Too often, Judaism maintains a stance on a particular issue, but that stance is overshadowed by the pervasive attitudes of other religions or other cultures. One such instance is in regard to sexuality.Western culture is largely influenced by Christianity — in fact, the concept of west vs. east has its roots in the advent of Christianity and the Great Schism of the 11th century. And Christianity does not have a positive view of sexuality, despite their best attempts at covering it up. Paul is quoted as saying that it is best to remain unmarried, but for those who feel they must, marriage is permitted. And even the Catholics, who claim to view Manichaeism as heresy, possess popes, bishops and priests who remain celibate in deference to a ban on clerical marriage since the early part of the fourth century CE.
Judaism, however, does not view sexuality as a negative, as a b’dieved (ex post facto permissiveness in response to human weakness). In fact, sexuality is a top priority, assuming it is practiced and experienced in what is deemed an appropriate fashion; in this sense, it bears no different a Jewish attitude as does eating and drinking or enjoying a magnificent hike through Cheeseboro Canyon. Almost all the prophets, almost all of Chazal and almost all world renowned Torah scholars are married. One must wonder at the difference in perspective between Judaism and Christianity, who both claim to follow the same rule book.
So it’s very interesting that this weeks parsha talks about how the Tabernacle washbasin was fashioned from the polished copper used as beautification mirrors by the daughters of Israel (Exodus 38:8 + associated commentary of Rashi). Moses’ initial reaction was to reject this gift because of what he felt was the contemptible nature of their use — the women would use them to entice their husbands to engage in sexual relations with them. But God encouraged their inclusion, saying how he found them to be the most beloved of all the temple gifts — for they were used in the pursuit of building the nation even when the husbands were exhausted from the slavery.
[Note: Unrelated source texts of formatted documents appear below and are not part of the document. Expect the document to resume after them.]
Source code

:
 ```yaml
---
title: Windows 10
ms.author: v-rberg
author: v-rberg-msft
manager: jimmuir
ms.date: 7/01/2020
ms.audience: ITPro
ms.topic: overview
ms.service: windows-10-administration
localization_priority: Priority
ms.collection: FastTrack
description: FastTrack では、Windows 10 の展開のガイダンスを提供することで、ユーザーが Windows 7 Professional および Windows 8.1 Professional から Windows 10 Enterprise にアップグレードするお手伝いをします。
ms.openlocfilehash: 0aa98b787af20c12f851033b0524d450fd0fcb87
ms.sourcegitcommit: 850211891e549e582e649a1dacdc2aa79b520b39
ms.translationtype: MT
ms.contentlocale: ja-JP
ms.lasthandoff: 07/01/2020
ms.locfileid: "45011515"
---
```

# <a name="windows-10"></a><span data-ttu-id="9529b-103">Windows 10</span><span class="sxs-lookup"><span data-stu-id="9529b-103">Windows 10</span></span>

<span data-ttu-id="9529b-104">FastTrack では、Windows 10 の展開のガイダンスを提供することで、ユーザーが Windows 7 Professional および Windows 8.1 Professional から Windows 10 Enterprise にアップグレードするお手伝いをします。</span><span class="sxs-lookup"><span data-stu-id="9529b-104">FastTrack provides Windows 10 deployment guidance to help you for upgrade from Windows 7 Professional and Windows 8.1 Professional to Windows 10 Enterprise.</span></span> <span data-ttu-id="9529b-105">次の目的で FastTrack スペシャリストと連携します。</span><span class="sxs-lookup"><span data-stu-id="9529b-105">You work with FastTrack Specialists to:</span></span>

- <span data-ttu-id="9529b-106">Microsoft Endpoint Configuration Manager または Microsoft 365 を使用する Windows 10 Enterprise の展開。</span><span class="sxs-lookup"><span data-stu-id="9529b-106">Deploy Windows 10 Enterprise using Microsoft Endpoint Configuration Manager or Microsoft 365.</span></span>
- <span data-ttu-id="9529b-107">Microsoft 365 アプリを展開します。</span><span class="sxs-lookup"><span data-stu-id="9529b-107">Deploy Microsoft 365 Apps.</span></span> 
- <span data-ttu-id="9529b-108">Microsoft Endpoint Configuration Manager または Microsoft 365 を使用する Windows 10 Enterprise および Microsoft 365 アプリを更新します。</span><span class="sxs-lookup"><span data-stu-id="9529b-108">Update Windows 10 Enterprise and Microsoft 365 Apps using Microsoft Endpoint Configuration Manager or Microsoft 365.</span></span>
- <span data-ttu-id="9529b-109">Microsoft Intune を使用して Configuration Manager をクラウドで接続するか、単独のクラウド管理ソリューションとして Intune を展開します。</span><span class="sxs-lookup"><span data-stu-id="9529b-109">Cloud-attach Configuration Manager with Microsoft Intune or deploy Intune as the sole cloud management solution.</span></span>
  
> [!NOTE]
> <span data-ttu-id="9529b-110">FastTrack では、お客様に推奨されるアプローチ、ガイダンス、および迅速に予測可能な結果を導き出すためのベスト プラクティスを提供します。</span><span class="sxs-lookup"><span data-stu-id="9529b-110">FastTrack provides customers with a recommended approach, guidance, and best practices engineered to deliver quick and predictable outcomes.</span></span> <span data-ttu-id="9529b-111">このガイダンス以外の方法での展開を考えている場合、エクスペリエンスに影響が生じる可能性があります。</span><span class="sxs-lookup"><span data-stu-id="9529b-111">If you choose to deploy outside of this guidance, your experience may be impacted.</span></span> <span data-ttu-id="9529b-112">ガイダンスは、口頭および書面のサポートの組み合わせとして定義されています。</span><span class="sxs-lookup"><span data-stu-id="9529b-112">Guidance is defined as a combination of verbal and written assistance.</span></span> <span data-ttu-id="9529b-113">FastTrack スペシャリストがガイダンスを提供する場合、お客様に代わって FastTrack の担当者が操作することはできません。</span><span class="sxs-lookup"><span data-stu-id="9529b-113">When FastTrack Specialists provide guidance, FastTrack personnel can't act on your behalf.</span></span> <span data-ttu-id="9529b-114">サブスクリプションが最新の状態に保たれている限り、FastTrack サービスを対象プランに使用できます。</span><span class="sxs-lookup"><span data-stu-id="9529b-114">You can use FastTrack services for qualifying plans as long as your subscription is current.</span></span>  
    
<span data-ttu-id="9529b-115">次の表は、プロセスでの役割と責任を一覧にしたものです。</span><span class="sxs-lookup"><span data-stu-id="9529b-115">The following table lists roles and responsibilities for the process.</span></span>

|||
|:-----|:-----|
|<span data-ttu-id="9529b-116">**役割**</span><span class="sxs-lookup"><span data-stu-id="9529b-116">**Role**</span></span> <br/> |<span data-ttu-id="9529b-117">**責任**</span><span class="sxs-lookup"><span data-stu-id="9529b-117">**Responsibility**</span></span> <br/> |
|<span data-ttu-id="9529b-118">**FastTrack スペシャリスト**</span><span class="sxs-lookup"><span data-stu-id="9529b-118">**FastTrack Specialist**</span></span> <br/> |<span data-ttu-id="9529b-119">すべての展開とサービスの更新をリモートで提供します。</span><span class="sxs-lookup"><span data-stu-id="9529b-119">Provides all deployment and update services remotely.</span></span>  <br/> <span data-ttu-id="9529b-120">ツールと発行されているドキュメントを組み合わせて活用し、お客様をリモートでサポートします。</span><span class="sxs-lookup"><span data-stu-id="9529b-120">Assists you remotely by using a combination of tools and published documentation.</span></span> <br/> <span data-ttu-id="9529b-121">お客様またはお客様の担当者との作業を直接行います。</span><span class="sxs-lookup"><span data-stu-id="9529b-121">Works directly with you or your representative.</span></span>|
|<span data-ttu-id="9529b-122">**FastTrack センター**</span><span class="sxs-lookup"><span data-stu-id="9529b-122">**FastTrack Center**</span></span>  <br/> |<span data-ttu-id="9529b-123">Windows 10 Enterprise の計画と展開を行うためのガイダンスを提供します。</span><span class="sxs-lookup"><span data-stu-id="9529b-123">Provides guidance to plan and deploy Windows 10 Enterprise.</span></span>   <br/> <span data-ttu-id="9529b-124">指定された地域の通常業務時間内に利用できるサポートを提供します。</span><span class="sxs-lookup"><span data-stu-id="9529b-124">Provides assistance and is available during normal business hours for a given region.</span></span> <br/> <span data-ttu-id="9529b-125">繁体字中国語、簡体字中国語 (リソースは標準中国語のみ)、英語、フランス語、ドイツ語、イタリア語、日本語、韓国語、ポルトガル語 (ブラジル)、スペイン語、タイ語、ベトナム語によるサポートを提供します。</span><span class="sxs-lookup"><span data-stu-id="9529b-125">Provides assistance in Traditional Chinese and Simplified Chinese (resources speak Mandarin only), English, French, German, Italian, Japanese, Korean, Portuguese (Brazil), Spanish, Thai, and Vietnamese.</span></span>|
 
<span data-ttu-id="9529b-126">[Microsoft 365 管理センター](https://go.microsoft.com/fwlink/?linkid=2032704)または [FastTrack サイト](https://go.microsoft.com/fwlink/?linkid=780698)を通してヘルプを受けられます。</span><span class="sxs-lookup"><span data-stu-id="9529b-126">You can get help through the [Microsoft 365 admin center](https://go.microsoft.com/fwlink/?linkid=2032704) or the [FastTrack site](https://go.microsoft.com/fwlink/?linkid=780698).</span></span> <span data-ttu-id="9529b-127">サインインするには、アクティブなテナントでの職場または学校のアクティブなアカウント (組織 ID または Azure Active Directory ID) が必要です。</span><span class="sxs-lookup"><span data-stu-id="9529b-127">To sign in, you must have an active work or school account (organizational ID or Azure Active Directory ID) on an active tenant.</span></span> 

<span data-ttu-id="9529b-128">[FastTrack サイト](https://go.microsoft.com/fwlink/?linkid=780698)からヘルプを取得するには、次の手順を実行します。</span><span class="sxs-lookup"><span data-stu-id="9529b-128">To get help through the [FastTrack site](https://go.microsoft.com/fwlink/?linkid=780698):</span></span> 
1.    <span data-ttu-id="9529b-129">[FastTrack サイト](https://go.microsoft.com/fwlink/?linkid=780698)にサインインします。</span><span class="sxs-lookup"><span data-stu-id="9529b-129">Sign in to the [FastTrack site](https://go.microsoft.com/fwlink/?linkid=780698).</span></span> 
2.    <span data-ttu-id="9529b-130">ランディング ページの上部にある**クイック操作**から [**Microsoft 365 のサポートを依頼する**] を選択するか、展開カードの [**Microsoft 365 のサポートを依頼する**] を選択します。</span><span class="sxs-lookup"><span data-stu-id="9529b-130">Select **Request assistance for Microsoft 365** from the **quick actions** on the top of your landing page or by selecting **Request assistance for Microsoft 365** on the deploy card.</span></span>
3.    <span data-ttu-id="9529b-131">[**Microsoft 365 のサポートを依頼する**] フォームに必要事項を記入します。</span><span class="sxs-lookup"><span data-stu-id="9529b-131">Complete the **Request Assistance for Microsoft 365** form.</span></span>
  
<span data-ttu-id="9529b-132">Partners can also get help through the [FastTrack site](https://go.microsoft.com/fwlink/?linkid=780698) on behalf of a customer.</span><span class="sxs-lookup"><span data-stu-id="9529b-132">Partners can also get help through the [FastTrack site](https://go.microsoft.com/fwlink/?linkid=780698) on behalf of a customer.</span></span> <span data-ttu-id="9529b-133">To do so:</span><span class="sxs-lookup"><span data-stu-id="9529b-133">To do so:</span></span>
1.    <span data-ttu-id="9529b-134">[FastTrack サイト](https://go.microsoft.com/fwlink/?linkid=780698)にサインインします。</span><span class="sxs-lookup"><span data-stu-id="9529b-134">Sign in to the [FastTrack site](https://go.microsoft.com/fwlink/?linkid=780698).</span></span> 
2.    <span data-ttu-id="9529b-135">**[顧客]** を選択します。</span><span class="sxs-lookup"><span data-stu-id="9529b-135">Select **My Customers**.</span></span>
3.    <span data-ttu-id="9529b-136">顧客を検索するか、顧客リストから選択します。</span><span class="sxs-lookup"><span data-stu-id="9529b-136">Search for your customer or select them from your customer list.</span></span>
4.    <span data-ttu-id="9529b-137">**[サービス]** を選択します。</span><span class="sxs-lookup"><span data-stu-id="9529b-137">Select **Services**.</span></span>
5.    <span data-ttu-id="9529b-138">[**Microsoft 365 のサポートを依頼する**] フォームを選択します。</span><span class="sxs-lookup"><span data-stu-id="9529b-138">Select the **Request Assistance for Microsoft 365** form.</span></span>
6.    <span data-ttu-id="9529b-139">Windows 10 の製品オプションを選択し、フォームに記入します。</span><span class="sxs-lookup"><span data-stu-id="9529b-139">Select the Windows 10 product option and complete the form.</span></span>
So we see here two things: Our leader was human and made an error in judgment and sexuality can be a tremendously positive thing, even l’chatchila (a priori) — two things that Christianity denies as possible, considering its stance on papal infallibility and clerical marriage. Judaism, however, must stay true to these axioms and not allow the position of foreign cultures to negatively influence how we practice our religion.